#### [TASK TO CARRY OUT]
Please quote exactly the lines below from the line containing "print('sol-x: ', miqp.get_sol_x())" to the line containing "- [ ] Support more of Bonmin's options", both lines included, and nothing else.

(Saved entries)
_____

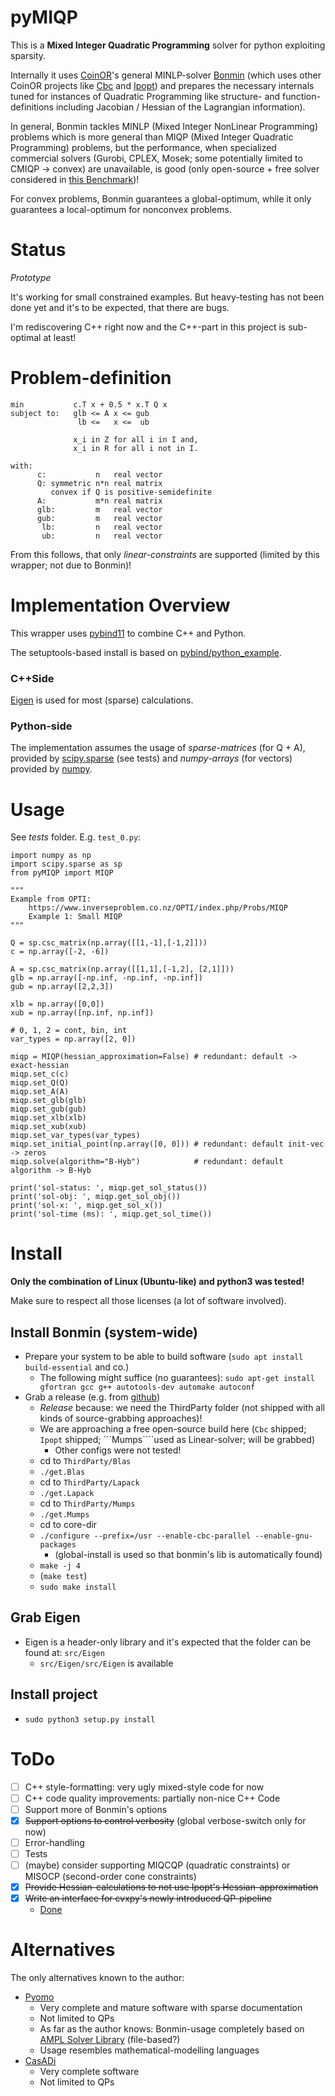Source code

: # pyMIQP
This is a **Mixed Integer Quadratic Programming** solver for python exploiting sparsity.

Internally it uses [CoinOR](https://www.coin-or.org/)'s general MINLP-solver [Bonmin](https://www.coin-or.org/Bonmin/) (which uses other CoinOR projects like [Cbc](https://projects.coin-or.org/Cbc) and [Ipopt](https://projects.coin-or.org/Ipopt))
and prepares the necessary internals tuned for instances of Quadratic Programming like structure- and function-definitions including Jacobian / Hessian of the Lagrangian information).

In general, Bonmin tackles MINLP (Mixed Integer NonLinear Programming) problems
which is more general than MIQP (Mixed Integer Quadratic Programming) problems,
but the performance, when specialized commercial solvers (Gurobi, CPLEX, Mosek;
some potentially limited to CMIQP -> convex) are unavailable, is good (only
open-source + free solver considered in [this Benchmark](http://plato.asu.edu/ftp/convex.html))!  

For convex problems, Bonmin guarantees a global-optimum, while it only guarantees
a local-optimum for nonconvex problems.

# Status
*Prototype*

It's working for small constrained examples.
But heavy-testing has not been done yet and it's to be expected, that there are bugs.

I'm rediscovering C++ right now and the C++-part in this project is sub-optimal at least!

# Problem-definition
    min           c.T x + 0.5 * x.T Q x
    subject to:   glb <= A x <= gub
                   lb <=   x <=  ub

                  x_i in Z for all i in I and,
                  x_i in R for all i not in I.

    with:
          c:           n   real vector
          Q: symmetric n*n real matrix
             convex if Q is positive-semidefinite
          A:           m*n real matrix
          glb:         m   real vector
          gub:         m   real vector
           lb:         n   real vector
           ub:         n   real vector

From this follows, that only *linear-constraints* are supported (limited by this wrapper; not due to Bonmin)!

# Implementation Overview
This wrapper uses [pybind11](https://github.com/pybind/pybind11) to combine C++ and Python.

The setuptools-based install is based on [pybind/python_example](https://github.com/pybind/python_example).

### C++Side

[Eigen](http://eigen.tuxfamily.org) is used for most (sparse) calculations.

### Python-side
The implementation assumes the usage of *sparse-matrices* (for Q + A), provided by [scipy.sparse](https://docs.scipy.org/doc/scipy/reference/sparse.html) (see tests) and *numpy-arrays* (for vectors) provided by [numpy](http://www.numpy.org/).

# Usage
See *tests* folder. E.g. ```test_0.py```:

    import numpy as np
    import scipy.sparse as sp
    from pyMIQP import MIQP

    """
    Example from OPTI:
        https://www.inverseproblem.co.nz/OPTI/index.php/Probs/MIQP
        Example 1: Small MIQP
    """

    Q = sp.csc_matrix(np.array([[1,-1],[-1,2]]))
    c = np.array([-2, -6])

    A = sp.csc_matrix(np.array([[1,1],[-1,2], [2,1]]))
    glb = np.array([-np.inf, -np.inf, -np.inf])
    gub = np.array([2,2,3])

    xlb = np.array([0,0])
    xub = np.array([np.inf, np.inf])

    # 0, 1, 2 = cont, bin, int
    var_types = np.array([2, 0])

    miqp = MIQP(hessian_approximation=False) # redundant: default -> exact-hessian
    miqp.set_c(c)
    miqp.set_Q(Q)
    miqp.set_A(A)
    miqp.set_glb(glb)
    miqp.set_gub(gub)
    miqp.set_xlb(xlb)
    miqp.set_xub(xub)
    miqp.set_var_types(var_types)
    miqp.set_initial_point(np.array([0, 0])) # redundant: default init-vec -> zeros
    miqp.solve(algorithm="B-Hyb")            # redundant: default algorithm -> B-Hyb

    print('sol-status: ', miqp.get_sol_status())
    print('sol-obj: ', miqp.get_sol_obj())
    print('sol-x: ', miqp.get_sol_x())
    print('sol-time (ms): ', miqp.get_sol_time())


# Install
**Only the combination of Linux (Ubuntu-like) and python3 was tested!**

Make sure to respect all those licenses (a lot of software involved).

## Install Bonmin (system-wide)
- Prepare your system to be able to build software (```sudo apt install build-essential``` and co.)
  - The following might suffice (no guarantees): ```sudo apt-get install gfortran gcc g++ autotools-dev automake autoconf```
- Grab a release (e.g. from [github](https://github.com/coin-or/Bonmin/releases))
  - *Release* because: we need the ThirdParty folder (not shipped with all kinds of source-grabbing approaches)!
  - We are approaching a free open-source build here (```Cbc``` shipped; ```Ipopt``` shipped; ```Mumps````used as Linear-solver; will be grabbed)
    - Other configs were not tested!
  - cd to ```ThirdParty/Blas```
  - ```./get.Blas```
  - cd to ```ThirdParty/Lapack```
  - ```./get.Lapack```
  - cd to ```ThirdParty/Mumps```
  - ```./get.Mumps```
  - cd to core-dir
  - ```./configure --prefix=/usr --enable-cbc-parallel --enable-gnu-packages```
    - (global-install is used so that bonmin's lib is automatically found)
  - ```make -j 4```
  - (```make test```)
  - ```sudo make install```

## Grab Eigen
- Eigen is a header-only library and it's expected that the folder can be found at: ```src/Eigen```
  - ```src/Eigen/src/Eigen``` is available

## Install project
- ```sudo python3 setup.py install```

# ToDo
- [ ] C++ style-formatting: very ugly mixed-style code for now
- [ ] C++ code quality improvements: partially non-nice C++ Code
- [ ] Support more of Bonmin's options
- [x] ~~Support options to control verbosity~~ (global verbose-switch only for now)
- [ ] Error-handling
- [ ] Tests
- [ ] (maybe) consider supporting MIQCQP (quadratic constraints) or MISOCP (second-order cone constraints)
- [x] ~~Provide Hessian-calculations to not use Ipopt's Hessian-approximation~~  
- [x] ~~Write an interface for cvxpy's newly introduced QP-pipeline~~
  - [Done](https://github.com/cvxgrp/cvxpy/pull/438)

# Alternatives
The only alternatives known to the author:

- [Pyomo](http://www.pyomo.org/)
  - Very complete and mature software with sparse documentation
  - Not limited to QPs
  - As far as the author knows: Bonmin-usage completely based on [AMPL Solver Library](https://ampl.com/resources/hooking-your-solver-to-ampl/) (file-based?)
  - Usage resembles mathematical-modelling languages
- [CasADi](https://github.com/casadi/casadi/wiki)
  - Very complete software
  - Not limited to QPs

_____

#### [WRITTEN ANSWER]
    print('sol-x: ', miqp.get_sol_x())
    print('sol-time (ms): ', miqp.get_sol_time())


# Install
**Only the combination of Linux (Ubuntu-like) and python3 was tested!**

Make sure to respect all those licenses (a lot of software involved).

## Install Bonmin (system-wide)
- Prepare your system to be able to build software (```sudo apt install build-essential``` and co.)
  - The following might suffice (no guarantees): ```sudo apt-get install gfortran gcc g++ autotools-dev automake autoconf```
- Grab a release (e.g. from [github](https://github.com/coin-or/Bonmin/releases))
  - *Release* because: we need the ThirdParty folder (not shipped with all kinds of source-grabbing approaches)!
  - We are approaching a free open-source build here (```Cbc``` shipped; ```Ipopt``` shipped; ```Mumps````used as Linear-solver; will be grabbed)
    - Other configs were not tested!
  - cd to ```ThirdParty/Blas```
  - ```./get.Blas```
  - cd to ```ThirdParty/Lapack```
  - ```./get.Lapack```
  - cd to ```ThirdParty/Mumps```
  - ```./get.Mumps```
  - cd to core-dir
  - ```./configure --prefix=/usr --enable-cbc-parallel --enable-gnu-packages```
    - (global-install is used so that bonmin's lib is automatically found)
  - ```make -j 4```
  - (```make test```)
  - ```sudo make install```

## Grab Eigen
- Eigen is a header-only library and it's expected that the folder can be found at: ```src/Eigen```
  - ```src/Eigen/src/Eigen``` is available

## Install project
- ```sudo python3 setup.py install```

# ToDo
- [ ] C++ style-formatting: very ugly mixed-style code for now
- [ ] C++ code quality improvements: partially non-nice C++ Code
- [ ] Support more of Bonmin's options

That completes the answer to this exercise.